Abstract
At the one-year mark since the overturning of Roe v. Wade, there is an urgent, vital need for feminist scholarship that addresses the ways structural stigma and oppressive policy affect diverse groups of women and people assigned female at birth (AFAB). Accordingly, in this introduction to the special issue of Psychology of Women Quarterly, we provide a historical overview and timeline of reproductive rights and (in)justice in the United States in order to illustrate how we have arrived at this perilous moment in history. Reproductive (in)justice exacerbates inequities regarding who has been encouraged to reproduce, who has been denied reproductive autonomy, and who has been required to reproduce and refused the right to parent their children in safe environments. Accordingly, we aver the importance of centering an intersectional and reproductive justice framework in understanding how coalescing forms of oppression (e.g., racism, capitalism, sexism, ableism) circumscribe reproductive autonomy. We begin the special issue with articles that examine how social policy and structural oppression have violated women's and people AFAB reproductive healthcare, followed by articles that examine how such policy and oppression affect women's reproductive decision-making. We conclude this special issue with an article that centers reproductive justice advocacy in the ongoing fight for reproductive rights and bodily autonomy.

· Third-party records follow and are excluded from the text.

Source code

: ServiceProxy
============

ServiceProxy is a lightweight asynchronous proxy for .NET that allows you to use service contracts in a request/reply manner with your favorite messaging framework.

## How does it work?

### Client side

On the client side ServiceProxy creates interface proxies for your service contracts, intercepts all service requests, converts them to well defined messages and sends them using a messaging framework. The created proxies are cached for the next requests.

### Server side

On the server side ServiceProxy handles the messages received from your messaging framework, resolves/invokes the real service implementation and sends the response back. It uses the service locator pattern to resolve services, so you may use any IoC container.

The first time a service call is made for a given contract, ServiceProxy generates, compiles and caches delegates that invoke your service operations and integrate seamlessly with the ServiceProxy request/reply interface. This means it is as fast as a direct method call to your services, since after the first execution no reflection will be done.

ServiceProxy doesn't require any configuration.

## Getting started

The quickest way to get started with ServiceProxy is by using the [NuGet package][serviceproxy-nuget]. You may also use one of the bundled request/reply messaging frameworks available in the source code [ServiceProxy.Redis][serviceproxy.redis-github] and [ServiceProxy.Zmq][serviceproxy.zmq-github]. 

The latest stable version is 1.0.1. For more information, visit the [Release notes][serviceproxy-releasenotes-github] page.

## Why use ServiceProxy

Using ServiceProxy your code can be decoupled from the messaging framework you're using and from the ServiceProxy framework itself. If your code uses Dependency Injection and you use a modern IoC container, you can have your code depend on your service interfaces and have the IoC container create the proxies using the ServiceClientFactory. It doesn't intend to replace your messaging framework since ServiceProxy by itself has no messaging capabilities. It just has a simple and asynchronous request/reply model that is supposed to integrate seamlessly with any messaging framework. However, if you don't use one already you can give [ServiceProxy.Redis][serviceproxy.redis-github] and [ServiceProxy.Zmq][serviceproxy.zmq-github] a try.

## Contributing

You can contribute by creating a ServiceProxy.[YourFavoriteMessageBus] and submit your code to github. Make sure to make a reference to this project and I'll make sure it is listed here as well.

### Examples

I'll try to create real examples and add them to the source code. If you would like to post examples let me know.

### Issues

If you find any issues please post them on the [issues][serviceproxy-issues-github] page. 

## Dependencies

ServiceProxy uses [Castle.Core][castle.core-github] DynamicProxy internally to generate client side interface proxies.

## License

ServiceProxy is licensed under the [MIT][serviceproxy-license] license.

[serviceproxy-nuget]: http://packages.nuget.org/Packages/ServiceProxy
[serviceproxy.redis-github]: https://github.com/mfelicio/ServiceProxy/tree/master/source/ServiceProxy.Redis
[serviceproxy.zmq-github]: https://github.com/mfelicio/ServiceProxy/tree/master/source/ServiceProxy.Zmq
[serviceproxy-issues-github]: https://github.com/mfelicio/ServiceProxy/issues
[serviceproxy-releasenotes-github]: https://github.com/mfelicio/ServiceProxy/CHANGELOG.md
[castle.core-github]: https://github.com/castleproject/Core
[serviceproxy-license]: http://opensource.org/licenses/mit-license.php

Throughout history, women and people assigned female at birth (AFAB) have fought against systems and laws seeking to infringe upon and rob them of their bodily autonomy. In this introductory article, as with the special issue more generally, we acknowledge that pregnancy impacts people across the gender spectrum. We retain the use of women when referring to major legal cases and previous scholarship.
Rights to bodily autonomy have been disputed extensively within the United States’ (U.S.) legal system. In the landmark case, Griswold v. Connecticut (1965), the U.S. Supreme Court declared that, by virtue of having a “right to privacy,” states could not prohibit the prescription, sale, or use of contraceptives. Indeed, according to this ruling, childbearing was considered a private decision in which states had no role. In 1973, Jane Roe (the pseudonym used by Norma McCorvey) sued Norman Wade, the district attorney of Dallas County, Texas, over a Texas law prohibiting abortion except for life-saving circumstances. The Supreme Court quashed this law on the basis that a woman's constitutional right to privacy also extended to her decision to terminate a pregnancy. Further, the Supreme Court declared that states could not interfere with abortion-related decisions unless there was a compelling reason for regulation. The historic ruling in Roe v. Wade made abortion access a federally protected right, returning reproductive decision-making to women and people AFAB.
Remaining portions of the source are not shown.